**Work required**.
Quote the records beneath, complete and exact. Leave out images.
----------------
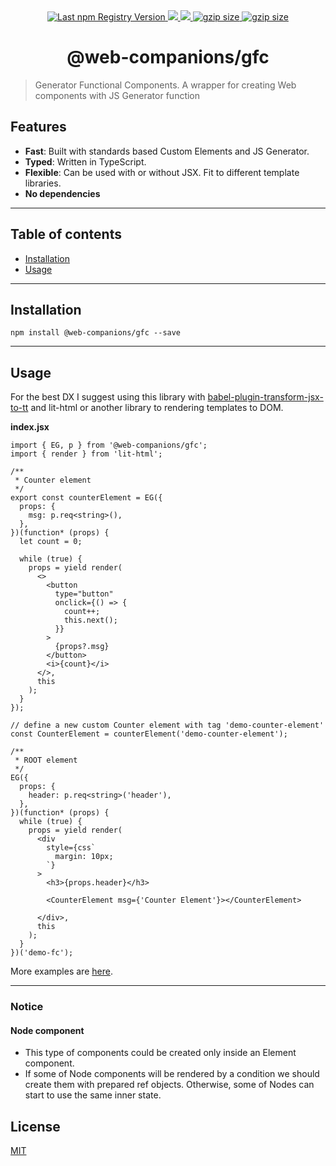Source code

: <div align="center">
  <a href="https://www.npmjs.com/package/@web-companions/gfc">
    <img src="https://img.shields.io/npm/v/@web-companions/gfc.svg?logo=npm&maxAge=86400" alt="Last npm Registry Version">
  </a>
  <a href="https://github.com/sumbad/web-companions/actions/workflows/gfc.yml">
    <img src="https://github.com/sumbad/web-companions/actions/workflows/gfc.yml/badge.svg"/>
  </a>
  <a href="https://codecov.io/gh/sumbad/web-companions/tree/master/packages/gfc">
    <img src="https://codecov.io/gh/sumbad/web-companions/master/devlop/graph/badge.svg?flag=gfc"/>
  </a>
  <a href="https://bundlephobia.com/result?p=@web-companions/gfc">
    <img alt="gzip size" src="https://badgen.net/bundlephobia/minzip/@web-companions/gfc" />
  </a>
  <a href="https://bundlephobia.com/result?p=@web-companions/gfc">
    <img alt="gzip size" src="https://badgen.net/bundlephobia/min/@web-companions/gfc" />
  </a>
</div>

<h1 align="center">@web-companions/gfc</h1>

> Generator Functional Components. A wrapper for creating Web components with JS Generator function

## Features

- **Fast**: Built with standards based Custom Elements and JS Generator.
- **Typed**: Written in TypeScript.
- **Flexible**: Can be used with or without JSX. Fit to different template libraries.
- **No dependencies**

---

## Table of contents

- [Installation](#installation)
- [Usage](#usage)

---

## Installation

```
npm install @web-companions/gfc --save
```

---

## Usage

For the best DX I suggest using this library with [babel-plugin-transform-jsx-to-tt](https://github.com/sumbad/babel-plugin-transform-jsx-to-tt) and lit-html or another library to rendering templates to DOM.

**index.jsx**

```tsx
import { EG, p } from '@web-companions/gfc';
import { render } from 'lit-html';

/**
 * Counter element
 */
export const counterElement = EG({
  props: {
    msg: p.req<string>(),
  },
})(function* (props) {
  let count = 0;

  while (true) {
    props = yield render(
      <>
        <button
          type="button"
          onclick={() => {
            count++;
            this.next();
          }}
        >
          {props?.msg}
        </button>
        <i>{count}</i>
      </>,
      this
    );
  }
});

// define a new custom Counter element with tag 'demo-counter-element'
const CounterElement = counterElement('demo-counter-element');

/**
 * ROOT element
 */
EG({
  props: {
    header: p.req<string>('header'),
  },
})(function* (props) {
  while (true) {
    props = yield render(
      <div
        style={css`
          margin: 10px;
        `}
      >
        <h3>{props.header}</h3>

        <CounterElement msg={'Counter Element'}></CounterElement>

      </div>,
      this
    );
  }
})('demo-fc');
```

More examples are [here](https://github.com/sumbad/web-companions/tree/master/packages/gfc/demo/src).

---


### Notice

#### Node component
- This type of components could be created only inside an Element component.
- If some of Node components will be rendered by a condition we should create them with prepared ref objects. Otherwise, some of Nodes can start to use the same inner state.


## License
[MIT](./LICENSE)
----------------
**Answer box**.
Source code

: <div align="center">
  <a href="https://www.npmjs.com/package/@web-companions/gfc">
    <img src="https://img.shields.io/npm/v/@web-companions/gfc.svg?logo=npm&maxAge=86400" alt="Last npm Registry Version">
  </a>
  <a href="https://github.com/sumbad/web-companions/actions/workflows/gfc.yml">
    <img src="https://github.com/sumbad/web-companions/actions/workflows/gfc.yml/badge.svg"/>
  </a>
  <a href="https://codecov.io/gh/sumbad/web-companions/tree/master/packages/gfc">
    <img src="https://codecov.io/gh/sumbad/web-companions/master/devlop/graph/badge.svg?flag=gfc"/>
  </a>
  <a href="https://bundlephobia.com/result?p=@web-companions/gfc">
    <img alt="gzip size" src="https://badgen.net/bundlephobia/minzip/@web-companions/gfc" />
  </a>
  <a href="https://bundlephobia.com/result?p=@web-companions/gfc">
    <img alt="gzip size" src="https://badgen.net/bundlephobia/min/@web-companions/gfc" />
  </a>
</div>

<h1 align="center">@web-companions/gfc</h1>

> Generator Functional Components. A wrapper for creating Web components with JS Generator function

## Features

- **Fast**: Built with standards based Custom Elements and JS Generator.
- **Typed**: Written in TypeScript.
- **Flexible**: Can be used with or without JSX. Fit to different template libraries.
- **No dependencies**

---

## Table of contents

- [Installation](#installation)
- [Usage](#usage)

---

## Installation

```
npm install @web-companions/gfc --save
```

---

## Usage

For the best DX I suggest using this library with [babel-plugin-transform-jsx-to-tt](https://github.com/sumbad/babel-plugin-transform-jsx-to-tt) and lit-html or another library to rendering templates to DOM.

**index.jsx**

```tsx
import { EG, p } from '@web-companions/gfc';
import { render } from 'lit-html';

/**
 * Counter element
 */
export const counterElement = EG({
  props: {
    msg: p.req<string>(),
  },
})(function* (props) {
  let count = 0;

  while (true) {
    props = yield render(
      <>
        <button
          type="button"
          onclick={() => {
            count++;
            this.next();
          }}
        >
          {props?.msg}
        </button>
        <i>{count}</i>
      </>,
      this
    );
  }
});

// define a new custom Counter element with tag 'demo-counter-element'
const CounterElement = counterElement('demo-counter-element');

/**
 * ROOT element
 */
EG({
  props: {
    header: p.req<string>('header'),
  },
})(function* (props) {
  while (true) {
    props = yield render(
      <div
        style={css`
          margin: 10px;
        `}
      >
        <h3>{props.header}</h3>

        <CounterElement msg={'Counter Element'}></CounterElement>

      </div>,
      this
    );
  }
})('demo-fc');
```

More examples are [here](https://github.com/sumbad/web-companions/tree/master/packages/gfc/demo/src).

---


### Notice

#### Node component
- This type of components could be created only inside an Element component.
- If some of Node components will be rendered by a condition we should create them with prepared ref objects. Otherwise, some of Nodes can start to use the same inner state.


## License
[MIT](./LICENSE)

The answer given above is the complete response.